Although English and French are widely spoken in Ghent, Dutch is the main language used in this city and the region of Flanders. If you’re only planning on staying in Ghent for a few months then just picking up some everyday phrases might be all you need. There are however special courses for Erasmus students who are only staying one semester. If you plan to stay longer and want to work here, it might be a good idea to take Dutch lessons. This overview aims to provide information about the 4 main options and the process of joining a course.

Ghent University

  • Daytime and evening courses – evenings generally two lessons a week (Mon/Weds or Tues/Thurs) from 7pm-9.30pm. They also offer intensive courses which last one full month and include 3 hours of teaching time every day.
  • The middle price option  – courses cost around €350. This can be paid in part or full by your company if you are working here. If you’re unemployed or have low income, you might be eligible for financial support from the city which you can apply for via In-Gent.
  • Good for anyone with an academic background and people working in an office job or studying/doing a PHD in the city.
  • Uses a scale of 1 to 6 where level 1 is beginners. However only levels 1 to 3 (sometimes 4) are offered in the evenings. At the end of level 3 you will be good enough to hold a conversation about an everyday topic. For many this is enough, especially as it’s tricky to attend the higher levels during the day.
  • Courses run for a semester with one week off in the middle.
  • Classes are most likely to be held in the Faculty of Literature and Philosophy on Blandijnberg street and you’ll be in a group of around 20 people.
  • You will need to follow the online registration process.
  • If you have some Dutch knowledge already, make this clear when you register and they’ll then ask you to attend a test (in person, and on a specific day) before you can start. For more info on this test, please see below. The test is charged (around €50) which is then deducted from the cost of the course. If you don’t get a place on a course because they are full up, this cost is refunded. But not if you drop out.

In-Gent (Het Perspectief)

  • In-Gent is the integration and citizenship department of the city
  • Runs daytime and evening courses
  • Aimed more at ‘getting by’ in the city, or getting a vocational job
  • Based on a scale of 5 levels.
  • No online registration. Instead you have to go down to Kongostraat 42 in person, take a ticket and wait till you are called. Then you will discuss what you want to do and provide your details. They’re open Mon-Fri 9am-11.30am and Tues-Fri also 1-4.30pm.
  • If you already have some Dutch knowledge you will also need to take a test. But skip the visit in person and first contact them by email to arrange a date – info@in-gent.be. Tests are also free.
  • The cheaper option, with a course costing around €50.
  • Lessons will be held at Kongostraat 42, on Henleykaai or in the Leopoldskazerne.

VDAB

  • VDAB is the public employment service for Flanders, so you may later cross paths when you are searching for a job. But they also offer Dutch language courses to speakers of other languages in order to help them into employment in Belgium.
  • In order to join one of VDAB’s courses you need to have basic Dutch knowledge already. You can see if you have enough knowledge already by taking one of the VDAB’s free online tests.
  • The aim of these courses is to focus on real-life situations in the workplace, help you find a job or help you with the job you have.
  • Call into the training centre near Sint-Pieters train station on K M Hendrikaplein to discuss the options. They are open Monday-Friday 8.30am-12pm and 12.30pm-4pm.

Berlitz Language School

  • Run courses at flexible times to suit you.
  • Good for intensive Dutch learning for people working in Ghent temporarily, for example if you have been posted here by your company.
  • Lessons are often held one-to-one or in very small groups.
  • You will need to meet with someone at the school to discuss what you want to achieve and what your level is before you start.
  • This initial meeting is very flexible i.e. you can visit them in the evenings if you’re working during the day.
  • The most expensive option, with courses costing nearer to €1000.

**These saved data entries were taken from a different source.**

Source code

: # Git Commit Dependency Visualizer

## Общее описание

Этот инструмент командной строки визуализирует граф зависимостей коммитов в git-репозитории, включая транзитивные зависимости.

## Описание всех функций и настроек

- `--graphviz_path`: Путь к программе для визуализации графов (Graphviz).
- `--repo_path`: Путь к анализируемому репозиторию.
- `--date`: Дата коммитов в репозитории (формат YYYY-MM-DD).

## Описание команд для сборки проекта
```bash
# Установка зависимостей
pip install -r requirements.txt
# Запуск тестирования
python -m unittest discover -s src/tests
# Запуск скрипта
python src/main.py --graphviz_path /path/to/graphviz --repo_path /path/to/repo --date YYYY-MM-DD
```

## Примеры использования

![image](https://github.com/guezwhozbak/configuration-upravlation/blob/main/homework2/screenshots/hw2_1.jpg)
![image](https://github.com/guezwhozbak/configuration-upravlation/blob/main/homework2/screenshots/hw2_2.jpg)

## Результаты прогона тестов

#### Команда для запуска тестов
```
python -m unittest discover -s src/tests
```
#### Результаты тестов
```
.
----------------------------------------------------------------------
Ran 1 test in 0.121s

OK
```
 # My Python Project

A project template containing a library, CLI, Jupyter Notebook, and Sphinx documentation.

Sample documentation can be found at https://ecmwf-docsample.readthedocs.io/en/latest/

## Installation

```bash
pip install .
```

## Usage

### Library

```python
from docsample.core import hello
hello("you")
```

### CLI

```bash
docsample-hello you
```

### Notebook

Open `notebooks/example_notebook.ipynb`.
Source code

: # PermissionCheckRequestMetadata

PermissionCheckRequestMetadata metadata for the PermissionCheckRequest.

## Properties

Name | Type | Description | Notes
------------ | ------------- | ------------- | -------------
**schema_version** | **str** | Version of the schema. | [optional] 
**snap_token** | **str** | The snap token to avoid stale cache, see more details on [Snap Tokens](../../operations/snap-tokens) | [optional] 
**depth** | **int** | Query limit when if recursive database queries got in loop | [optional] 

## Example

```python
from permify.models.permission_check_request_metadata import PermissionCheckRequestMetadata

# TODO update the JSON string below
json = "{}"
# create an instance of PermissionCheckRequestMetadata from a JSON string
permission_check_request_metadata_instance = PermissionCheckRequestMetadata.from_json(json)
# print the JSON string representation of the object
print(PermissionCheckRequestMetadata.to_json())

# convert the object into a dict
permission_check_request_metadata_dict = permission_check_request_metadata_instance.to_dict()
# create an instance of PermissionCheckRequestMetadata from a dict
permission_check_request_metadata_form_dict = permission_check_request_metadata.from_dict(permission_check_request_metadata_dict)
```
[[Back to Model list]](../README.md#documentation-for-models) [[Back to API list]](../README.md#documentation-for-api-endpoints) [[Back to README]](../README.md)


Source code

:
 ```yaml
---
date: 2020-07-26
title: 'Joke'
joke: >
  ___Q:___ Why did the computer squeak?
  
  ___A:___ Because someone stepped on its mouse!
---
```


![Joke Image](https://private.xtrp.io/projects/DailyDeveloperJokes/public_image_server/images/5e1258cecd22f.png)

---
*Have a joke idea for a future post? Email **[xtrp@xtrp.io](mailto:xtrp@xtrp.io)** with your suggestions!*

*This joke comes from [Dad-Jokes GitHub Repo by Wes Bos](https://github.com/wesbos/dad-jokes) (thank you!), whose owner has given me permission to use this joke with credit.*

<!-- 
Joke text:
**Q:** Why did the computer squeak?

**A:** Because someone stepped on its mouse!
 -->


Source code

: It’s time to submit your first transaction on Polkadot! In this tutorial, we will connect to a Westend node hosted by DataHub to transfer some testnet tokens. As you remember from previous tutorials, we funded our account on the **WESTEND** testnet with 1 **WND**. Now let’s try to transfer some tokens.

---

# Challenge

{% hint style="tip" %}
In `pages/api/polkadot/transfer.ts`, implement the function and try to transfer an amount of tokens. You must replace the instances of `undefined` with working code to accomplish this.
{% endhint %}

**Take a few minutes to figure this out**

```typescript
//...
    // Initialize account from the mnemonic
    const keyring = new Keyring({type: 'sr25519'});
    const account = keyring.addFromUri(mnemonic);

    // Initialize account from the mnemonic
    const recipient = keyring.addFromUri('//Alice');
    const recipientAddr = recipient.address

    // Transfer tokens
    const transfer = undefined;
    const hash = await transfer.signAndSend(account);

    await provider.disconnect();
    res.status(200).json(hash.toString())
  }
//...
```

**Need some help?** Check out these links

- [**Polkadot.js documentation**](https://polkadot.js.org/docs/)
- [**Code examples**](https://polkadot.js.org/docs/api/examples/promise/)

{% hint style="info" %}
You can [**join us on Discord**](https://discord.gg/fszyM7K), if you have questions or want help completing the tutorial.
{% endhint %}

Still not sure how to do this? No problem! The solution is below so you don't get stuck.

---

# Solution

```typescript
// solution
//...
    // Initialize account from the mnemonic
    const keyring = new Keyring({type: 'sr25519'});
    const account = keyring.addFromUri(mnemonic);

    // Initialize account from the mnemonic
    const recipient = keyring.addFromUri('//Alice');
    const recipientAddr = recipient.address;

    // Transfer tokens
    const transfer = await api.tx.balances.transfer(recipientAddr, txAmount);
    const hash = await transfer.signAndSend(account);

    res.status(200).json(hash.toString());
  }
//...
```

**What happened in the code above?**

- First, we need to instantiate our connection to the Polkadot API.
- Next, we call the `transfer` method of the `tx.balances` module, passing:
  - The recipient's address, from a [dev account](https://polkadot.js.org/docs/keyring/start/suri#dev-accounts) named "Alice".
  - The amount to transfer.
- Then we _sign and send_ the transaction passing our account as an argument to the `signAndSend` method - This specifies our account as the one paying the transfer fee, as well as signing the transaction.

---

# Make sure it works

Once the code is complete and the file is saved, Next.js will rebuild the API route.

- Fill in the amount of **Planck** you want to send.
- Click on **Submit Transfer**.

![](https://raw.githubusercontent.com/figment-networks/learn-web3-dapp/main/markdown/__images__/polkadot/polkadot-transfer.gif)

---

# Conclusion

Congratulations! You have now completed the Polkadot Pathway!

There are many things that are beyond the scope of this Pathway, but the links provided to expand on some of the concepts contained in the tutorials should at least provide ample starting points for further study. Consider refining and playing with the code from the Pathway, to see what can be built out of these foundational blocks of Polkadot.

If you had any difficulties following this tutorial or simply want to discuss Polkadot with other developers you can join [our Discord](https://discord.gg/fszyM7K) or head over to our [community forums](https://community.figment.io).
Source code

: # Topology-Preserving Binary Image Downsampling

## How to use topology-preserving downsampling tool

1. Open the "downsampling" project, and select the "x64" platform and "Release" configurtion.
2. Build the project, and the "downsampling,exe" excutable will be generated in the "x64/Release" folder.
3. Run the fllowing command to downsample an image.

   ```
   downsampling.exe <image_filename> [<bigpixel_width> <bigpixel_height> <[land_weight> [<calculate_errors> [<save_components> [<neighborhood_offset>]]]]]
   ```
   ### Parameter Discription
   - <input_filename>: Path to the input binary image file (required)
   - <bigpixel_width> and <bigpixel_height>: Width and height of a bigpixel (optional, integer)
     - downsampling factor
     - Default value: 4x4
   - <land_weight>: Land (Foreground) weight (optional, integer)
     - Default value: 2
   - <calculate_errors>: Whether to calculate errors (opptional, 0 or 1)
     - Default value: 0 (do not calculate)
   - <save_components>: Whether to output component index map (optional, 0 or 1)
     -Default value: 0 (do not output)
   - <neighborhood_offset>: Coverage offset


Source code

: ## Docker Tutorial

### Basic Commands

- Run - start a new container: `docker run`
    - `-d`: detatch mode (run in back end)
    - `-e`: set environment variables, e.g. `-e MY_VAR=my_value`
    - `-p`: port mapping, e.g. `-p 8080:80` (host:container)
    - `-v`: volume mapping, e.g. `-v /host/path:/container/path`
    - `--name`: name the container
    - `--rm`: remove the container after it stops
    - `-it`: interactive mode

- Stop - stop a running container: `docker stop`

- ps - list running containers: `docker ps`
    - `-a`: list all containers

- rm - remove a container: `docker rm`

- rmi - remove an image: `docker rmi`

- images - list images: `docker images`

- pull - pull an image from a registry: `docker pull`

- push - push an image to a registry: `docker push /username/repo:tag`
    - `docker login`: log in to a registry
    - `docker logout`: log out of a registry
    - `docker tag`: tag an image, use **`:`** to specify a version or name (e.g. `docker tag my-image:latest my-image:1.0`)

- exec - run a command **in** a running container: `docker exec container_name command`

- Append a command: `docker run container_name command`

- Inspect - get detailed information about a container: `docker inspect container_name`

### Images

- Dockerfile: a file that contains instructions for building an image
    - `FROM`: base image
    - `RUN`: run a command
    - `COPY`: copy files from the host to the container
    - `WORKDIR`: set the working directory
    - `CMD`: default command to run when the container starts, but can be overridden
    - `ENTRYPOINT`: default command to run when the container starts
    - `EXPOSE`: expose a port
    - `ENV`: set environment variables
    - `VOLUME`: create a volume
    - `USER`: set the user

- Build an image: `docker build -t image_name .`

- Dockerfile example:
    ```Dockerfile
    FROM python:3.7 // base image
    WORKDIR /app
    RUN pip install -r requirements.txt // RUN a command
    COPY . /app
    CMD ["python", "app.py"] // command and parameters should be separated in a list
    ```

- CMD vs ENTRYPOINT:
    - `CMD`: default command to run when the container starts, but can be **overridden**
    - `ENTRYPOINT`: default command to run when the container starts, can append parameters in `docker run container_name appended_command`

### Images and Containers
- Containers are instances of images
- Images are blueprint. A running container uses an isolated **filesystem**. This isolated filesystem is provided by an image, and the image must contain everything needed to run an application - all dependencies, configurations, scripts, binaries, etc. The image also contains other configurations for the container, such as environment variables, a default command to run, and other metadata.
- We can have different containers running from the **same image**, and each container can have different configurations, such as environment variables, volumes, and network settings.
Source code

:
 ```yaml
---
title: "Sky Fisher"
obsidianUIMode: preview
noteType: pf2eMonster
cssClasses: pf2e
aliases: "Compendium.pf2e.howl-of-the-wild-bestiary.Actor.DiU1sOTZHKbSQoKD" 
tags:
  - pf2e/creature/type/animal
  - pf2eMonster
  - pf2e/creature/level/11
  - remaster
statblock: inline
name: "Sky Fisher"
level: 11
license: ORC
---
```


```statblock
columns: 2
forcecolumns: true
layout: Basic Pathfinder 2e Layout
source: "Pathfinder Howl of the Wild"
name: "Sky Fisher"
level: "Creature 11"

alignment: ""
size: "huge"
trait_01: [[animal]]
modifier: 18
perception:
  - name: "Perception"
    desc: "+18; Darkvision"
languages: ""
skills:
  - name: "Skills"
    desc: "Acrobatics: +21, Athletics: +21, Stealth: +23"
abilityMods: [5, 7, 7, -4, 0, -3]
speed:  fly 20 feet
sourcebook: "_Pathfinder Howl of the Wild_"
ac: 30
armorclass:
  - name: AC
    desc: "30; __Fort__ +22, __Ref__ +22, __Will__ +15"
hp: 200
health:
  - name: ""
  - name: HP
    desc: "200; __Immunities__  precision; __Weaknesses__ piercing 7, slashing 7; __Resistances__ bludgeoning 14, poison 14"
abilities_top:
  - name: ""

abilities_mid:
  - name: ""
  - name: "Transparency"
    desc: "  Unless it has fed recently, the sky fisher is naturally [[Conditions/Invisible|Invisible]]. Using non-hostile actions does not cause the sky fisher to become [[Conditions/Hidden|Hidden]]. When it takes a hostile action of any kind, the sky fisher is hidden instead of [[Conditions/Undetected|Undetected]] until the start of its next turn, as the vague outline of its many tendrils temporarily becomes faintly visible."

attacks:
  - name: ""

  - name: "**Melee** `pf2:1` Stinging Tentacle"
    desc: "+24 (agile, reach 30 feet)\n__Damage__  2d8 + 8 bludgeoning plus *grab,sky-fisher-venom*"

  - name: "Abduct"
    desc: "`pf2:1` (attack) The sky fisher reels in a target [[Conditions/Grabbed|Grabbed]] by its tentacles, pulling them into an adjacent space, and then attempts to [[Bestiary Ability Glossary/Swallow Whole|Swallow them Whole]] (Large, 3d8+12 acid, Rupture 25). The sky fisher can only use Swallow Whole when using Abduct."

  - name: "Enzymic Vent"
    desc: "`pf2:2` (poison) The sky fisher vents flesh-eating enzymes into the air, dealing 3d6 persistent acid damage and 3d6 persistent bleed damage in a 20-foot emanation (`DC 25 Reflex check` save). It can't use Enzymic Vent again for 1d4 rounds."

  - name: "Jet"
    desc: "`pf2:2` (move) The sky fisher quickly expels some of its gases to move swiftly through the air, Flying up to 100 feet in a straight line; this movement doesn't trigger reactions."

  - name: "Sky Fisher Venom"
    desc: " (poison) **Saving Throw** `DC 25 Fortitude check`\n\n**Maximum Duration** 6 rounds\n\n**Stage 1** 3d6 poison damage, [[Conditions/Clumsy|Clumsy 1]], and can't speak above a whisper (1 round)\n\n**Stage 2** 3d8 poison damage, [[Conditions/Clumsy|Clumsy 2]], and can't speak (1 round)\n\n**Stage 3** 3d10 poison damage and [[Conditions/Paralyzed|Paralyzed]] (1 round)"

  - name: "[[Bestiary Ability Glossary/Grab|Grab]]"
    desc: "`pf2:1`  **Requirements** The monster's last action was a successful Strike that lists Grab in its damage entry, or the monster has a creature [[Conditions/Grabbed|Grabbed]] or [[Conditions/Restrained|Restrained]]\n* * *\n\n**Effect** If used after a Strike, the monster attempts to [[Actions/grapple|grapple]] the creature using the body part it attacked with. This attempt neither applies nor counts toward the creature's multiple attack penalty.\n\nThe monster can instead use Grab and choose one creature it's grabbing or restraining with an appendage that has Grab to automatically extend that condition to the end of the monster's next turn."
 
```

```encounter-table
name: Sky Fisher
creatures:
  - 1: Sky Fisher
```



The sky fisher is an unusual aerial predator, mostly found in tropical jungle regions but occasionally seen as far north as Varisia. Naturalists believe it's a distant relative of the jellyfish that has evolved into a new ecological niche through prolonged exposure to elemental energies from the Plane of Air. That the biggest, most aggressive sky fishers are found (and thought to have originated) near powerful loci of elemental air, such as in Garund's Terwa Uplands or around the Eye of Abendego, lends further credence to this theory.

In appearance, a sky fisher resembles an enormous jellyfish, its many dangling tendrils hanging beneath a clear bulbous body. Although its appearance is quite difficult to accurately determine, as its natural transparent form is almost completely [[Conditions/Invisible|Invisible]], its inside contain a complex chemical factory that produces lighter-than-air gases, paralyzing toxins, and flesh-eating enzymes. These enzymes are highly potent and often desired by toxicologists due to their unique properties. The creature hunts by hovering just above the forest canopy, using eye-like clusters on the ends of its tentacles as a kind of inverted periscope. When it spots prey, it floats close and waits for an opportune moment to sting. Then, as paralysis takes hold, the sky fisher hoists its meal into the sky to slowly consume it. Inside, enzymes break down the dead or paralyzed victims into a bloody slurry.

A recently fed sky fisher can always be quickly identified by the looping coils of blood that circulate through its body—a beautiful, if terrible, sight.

Testing your level of Dutch

If you opt for the University or In-Ghent, you’ll need to take a test if you already have some knowledge of Dutch. This is so that you’re not put in at level 1 and it’s too easy. However it is the provider (not you) that will decide which level you should be in. After having made contact with the provider you’ll be invited to attend a test in person. Because this can sound daunting, the following information might be useful:

  • Tests last 2 hours.
  • There’ll be a teacher from the provider sat in the room while you take it.
  • You will not be alone – the tests are run for groups.
  • You’ll do a test where you have to read short texts and then fill in missing words or pick from a list of options. There is also a listening part. This is either done using a computer or with pen and paper.
  • You’ll be asked to write a short text (for example on your favourite city) and have a short chat with the teacher in Dutch.
  • The test is aimed at all potential levels so don’t panic if you are saying ‘I don’t know’ a lot.
  • After the test, you’ll find out which level you will be in, and when the course will start. This happens either immediately when you’re still there, or later via email.

Some tips

  • Unfortunately it’s not the easiest to sign up for a Dutch course online from your home country before you arrive in Ghent. If you don’t want to arrive completely unprepared then the best thing you could do is some research. Or perhaps buy a Dutch grammar book in your native language and start some self study. It is best to wait until you are physically in Ghent to sign up for a course.
  • The academic year in Ghent (remember that Ghent is a big university city) starts late September/early October. So if you plan to arrive in Ghent in August or September, sign up for a course immediately so you don’t miss out.
  • Once you’ve started your course, sign up for the Taalcafe Mundial language cafe. This free evening event runs every last Wednesday and every second Tuesday of the month. Held at the De Centrale event hall, it’s a great way to meet new people and practise your Dutch with natives.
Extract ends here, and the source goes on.